A conversation has developed in the hepatitis C virus community surrounding the necessity of treating certain patients with HCV right away or delaying treatment. In short, there is consensus that some patients require immediate intervention, whereas others can be monitored until further complications occur.
The clinical developments at the patient level include the development of fibrosis or more severe complications of HCV. The nonclinical developments at the market level will come in the form of greatly anticipated FDA approvals of new therapies that are currently moving through the pipeline. However, the nuances of the “treat-or-wait” discussion can become convoluted and warrant further investigation.
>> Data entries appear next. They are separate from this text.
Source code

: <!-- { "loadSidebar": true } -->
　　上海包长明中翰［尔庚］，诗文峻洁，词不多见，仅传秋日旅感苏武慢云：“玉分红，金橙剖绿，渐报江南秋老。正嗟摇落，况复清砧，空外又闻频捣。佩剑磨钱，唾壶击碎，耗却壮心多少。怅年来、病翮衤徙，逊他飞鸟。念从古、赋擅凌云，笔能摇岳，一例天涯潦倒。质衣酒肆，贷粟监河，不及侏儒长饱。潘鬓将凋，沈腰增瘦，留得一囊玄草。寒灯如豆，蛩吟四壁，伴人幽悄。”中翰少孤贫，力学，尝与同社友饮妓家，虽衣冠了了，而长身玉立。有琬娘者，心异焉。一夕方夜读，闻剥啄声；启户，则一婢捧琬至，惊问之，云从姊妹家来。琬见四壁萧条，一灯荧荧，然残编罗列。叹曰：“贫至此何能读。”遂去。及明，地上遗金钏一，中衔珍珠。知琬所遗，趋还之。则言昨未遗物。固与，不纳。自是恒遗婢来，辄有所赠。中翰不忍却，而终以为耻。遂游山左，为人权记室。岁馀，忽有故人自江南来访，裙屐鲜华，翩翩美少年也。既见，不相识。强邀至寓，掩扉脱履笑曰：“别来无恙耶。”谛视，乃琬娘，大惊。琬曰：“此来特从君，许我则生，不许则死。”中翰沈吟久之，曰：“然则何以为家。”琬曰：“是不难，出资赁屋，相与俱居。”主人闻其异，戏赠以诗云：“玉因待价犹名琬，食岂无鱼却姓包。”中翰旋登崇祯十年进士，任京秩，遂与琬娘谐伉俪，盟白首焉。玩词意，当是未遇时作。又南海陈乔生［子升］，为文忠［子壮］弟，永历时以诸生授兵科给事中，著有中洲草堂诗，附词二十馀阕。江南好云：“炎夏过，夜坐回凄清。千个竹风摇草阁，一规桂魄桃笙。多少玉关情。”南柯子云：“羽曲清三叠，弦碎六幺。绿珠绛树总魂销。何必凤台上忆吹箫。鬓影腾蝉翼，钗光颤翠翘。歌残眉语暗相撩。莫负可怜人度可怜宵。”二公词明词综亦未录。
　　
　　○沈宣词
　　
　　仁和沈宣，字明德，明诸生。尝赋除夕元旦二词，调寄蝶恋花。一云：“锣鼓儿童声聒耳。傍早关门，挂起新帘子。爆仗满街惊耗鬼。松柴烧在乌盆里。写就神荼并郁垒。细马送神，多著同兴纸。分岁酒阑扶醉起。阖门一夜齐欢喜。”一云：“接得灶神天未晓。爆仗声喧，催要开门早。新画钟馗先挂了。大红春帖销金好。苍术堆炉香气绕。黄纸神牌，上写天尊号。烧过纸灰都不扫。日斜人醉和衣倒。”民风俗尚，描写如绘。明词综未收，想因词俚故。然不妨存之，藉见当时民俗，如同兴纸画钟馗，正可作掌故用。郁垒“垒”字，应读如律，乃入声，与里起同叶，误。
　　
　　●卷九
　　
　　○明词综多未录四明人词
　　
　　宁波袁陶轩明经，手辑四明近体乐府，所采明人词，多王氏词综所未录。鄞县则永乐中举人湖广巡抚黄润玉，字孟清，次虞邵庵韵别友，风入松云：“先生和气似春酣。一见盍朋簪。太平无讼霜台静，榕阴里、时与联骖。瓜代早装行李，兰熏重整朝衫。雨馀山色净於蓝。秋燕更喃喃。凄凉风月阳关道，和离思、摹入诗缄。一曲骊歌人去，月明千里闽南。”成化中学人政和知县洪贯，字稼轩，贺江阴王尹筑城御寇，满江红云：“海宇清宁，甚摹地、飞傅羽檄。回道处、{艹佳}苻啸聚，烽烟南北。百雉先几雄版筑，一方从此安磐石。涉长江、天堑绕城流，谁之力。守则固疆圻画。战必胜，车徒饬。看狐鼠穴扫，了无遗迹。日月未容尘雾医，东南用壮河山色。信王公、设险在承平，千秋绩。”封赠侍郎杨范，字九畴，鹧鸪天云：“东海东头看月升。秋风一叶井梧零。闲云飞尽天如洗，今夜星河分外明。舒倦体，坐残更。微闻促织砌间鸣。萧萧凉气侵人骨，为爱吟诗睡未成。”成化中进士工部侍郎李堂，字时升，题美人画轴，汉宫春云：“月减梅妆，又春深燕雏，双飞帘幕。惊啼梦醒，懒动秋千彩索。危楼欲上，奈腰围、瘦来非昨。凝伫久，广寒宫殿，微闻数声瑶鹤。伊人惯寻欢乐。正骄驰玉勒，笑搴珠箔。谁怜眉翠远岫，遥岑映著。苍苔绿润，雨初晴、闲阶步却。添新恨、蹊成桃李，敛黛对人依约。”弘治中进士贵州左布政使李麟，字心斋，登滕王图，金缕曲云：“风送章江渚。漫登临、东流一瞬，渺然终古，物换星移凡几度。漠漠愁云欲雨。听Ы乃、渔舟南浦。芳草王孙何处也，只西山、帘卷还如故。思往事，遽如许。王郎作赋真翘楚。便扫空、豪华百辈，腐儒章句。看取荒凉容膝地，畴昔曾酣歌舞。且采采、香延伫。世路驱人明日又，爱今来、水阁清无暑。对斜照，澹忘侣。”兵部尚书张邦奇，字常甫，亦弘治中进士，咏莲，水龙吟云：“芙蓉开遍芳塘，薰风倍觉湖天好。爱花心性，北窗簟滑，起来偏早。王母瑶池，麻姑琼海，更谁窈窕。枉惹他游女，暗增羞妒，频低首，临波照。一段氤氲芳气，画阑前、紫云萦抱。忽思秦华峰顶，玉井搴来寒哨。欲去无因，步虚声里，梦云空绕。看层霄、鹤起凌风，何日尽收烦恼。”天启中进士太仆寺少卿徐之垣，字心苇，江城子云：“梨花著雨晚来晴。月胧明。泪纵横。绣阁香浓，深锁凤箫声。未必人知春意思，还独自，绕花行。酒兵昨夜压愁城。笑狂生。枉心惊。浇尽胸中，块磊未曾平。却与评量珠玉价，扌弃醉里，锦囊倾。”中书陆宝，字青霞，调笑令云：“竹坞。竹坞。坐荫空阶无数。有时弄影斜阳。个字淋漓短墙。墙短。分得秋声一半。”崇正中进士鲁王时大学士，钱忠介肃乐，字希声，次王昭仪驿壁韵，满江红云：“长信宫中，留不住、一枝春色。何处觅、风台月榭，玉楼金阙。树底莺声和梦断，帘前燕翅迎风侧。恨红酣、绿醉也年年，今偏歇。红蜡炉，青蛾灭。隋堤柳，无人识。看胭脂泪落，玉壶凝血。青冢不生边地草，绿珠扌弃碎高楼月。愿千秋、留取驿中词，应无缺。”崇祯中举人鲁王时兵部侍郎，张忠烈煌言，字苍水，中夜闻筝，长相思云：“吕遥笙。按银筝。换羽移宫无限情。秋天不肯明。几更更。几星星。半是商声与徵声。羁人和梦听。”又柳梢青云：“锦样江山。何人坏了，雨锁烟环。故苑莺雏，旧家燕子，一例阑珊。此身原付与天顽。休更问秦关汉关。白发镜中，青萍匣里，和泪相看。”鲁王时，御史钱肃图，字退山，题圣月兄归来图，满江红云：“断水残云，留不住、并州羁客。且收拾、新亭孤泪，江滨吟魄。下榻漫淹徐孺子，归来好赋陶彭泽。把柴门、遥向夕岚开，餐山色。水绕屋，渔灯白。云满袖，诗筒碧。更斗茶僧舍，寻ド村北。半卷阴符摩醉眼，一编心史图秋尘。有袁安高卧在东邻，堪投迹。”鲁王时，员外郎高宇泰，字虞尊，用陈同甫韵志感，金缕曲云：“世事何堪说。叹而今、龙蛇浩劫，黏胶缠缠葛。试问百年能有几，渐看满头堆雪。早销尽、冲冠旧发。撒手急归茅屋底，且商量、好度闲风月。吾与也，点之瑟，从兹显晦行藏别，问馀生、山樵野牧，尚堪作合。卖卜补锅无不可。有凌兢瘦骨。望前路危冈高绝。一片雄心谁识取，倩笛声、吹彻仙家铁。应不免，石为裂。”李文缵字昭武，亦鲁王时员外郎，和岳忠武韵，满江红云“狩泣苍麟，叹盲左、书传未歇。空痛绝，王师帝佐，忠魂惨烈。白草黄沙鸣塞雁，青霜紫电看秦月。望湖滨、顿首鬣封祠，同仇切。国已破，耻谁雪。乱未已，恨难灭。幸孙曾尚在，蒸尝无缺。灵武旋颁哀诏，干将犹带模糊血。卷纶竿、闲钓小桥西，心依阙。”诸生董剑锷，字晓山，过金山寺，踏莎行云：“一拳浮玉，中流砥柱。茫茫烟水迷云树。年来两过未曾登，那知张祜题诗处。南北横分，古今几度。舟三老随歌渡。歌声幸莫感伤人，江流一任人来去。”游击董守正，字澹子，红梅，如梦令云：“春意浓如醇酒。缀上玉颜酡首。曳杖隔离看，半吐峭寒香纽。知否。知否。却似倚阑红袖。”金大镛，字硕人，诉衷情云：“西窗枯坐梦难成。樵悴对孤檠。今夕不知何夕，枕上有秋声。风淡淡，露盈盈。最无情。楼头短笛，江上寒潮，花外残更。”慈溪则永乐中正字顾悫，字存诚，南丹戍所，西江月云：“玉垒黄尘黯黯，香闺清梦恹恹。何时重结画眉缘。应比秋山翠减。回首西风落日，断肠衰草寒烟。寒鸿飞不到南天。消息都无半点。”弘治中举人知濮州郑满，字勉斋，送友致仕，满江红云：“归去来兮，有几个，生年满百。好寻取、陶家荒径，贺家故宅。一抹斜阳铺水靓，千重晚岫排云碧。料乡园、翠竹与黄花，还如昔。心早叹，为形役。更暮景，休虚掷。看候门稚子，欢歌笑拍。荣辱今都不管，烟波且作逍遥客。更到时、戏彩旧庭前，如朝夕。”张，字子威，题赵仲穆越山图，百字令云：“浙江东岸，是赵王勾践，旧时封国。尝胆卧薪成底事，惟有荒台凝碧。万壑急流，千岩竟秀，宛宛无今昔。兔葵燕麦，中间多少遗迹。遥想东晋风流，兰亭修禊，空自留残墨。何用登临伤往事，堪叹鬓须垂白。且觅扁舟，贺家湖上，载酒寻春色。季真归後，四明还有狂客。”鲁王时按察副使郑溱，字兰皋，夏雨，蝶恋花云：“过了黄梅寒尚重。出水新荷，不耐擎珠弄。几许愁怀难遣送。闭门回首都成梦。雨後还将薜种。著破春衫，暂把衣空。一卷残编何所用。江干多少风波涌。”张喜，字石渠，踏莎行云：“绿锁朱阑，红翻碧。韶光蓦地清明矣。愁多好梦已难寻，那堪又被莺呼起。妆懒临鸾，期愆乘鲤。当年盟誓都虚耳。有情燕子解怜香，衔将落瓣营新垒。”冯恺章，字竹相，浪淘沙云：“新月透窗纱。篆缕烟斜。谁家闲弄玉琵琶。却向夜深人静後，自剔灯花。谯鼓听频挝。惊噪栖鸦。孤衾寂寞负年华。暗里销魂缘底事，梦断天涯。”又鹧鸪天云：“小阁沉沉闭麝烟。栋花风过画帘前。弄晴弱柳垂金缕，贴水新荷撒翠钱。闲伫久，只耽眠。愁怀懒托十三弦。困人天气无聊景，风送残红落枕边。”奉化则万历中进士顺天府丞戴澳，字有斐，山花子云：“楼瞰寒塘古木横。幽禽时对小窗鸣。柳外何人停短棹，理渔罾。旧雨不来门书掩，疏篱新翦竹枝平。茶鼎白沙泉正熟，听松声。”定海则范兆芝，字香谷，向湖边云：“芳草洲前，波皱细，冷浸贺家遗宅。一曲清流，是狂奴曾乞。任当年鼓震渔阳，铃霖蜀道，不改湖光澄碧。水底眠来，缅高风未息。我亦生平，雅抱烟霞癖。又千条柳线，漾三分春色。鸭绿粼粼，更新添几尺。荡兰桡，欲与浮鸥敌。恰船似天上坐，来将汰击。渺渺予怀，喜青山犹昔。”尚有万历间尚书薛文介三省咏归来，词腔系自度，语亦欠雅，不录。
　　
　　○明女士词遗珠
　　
HCV Next Editorial Board members Mitchell L. Shiffman, MD, director of the Liver Institute of Virginia in the Bon Secours Health System, and Paul J. Pockros, MD, director of the Liver Disease Center of the division of gastroenterology/hepatology at Scripps Clinic and clinical director of research at the Scripps Clinic Liver Translational Science Institute, along with Rena K. Fox, MD, professor of clinical medicine in the division of general internal medicine at the University of California, San Francisco, provided their thoughts on whether to treat patients with HCV now using the available therapies or to wait until more options are available.
Issues of Cost, Manpower
At the heart of the issue is the cost of current therapies on the market today. The $84,000 price tag for a 12-week treatment course of sofosbuvir (Sovaldi, Gilead Sciences) and $66,000 for a course of simeprevir (Olysio, Janssen Therapeutics) has been a topic of debate in the discussion about choosing to delay treatment in some patients.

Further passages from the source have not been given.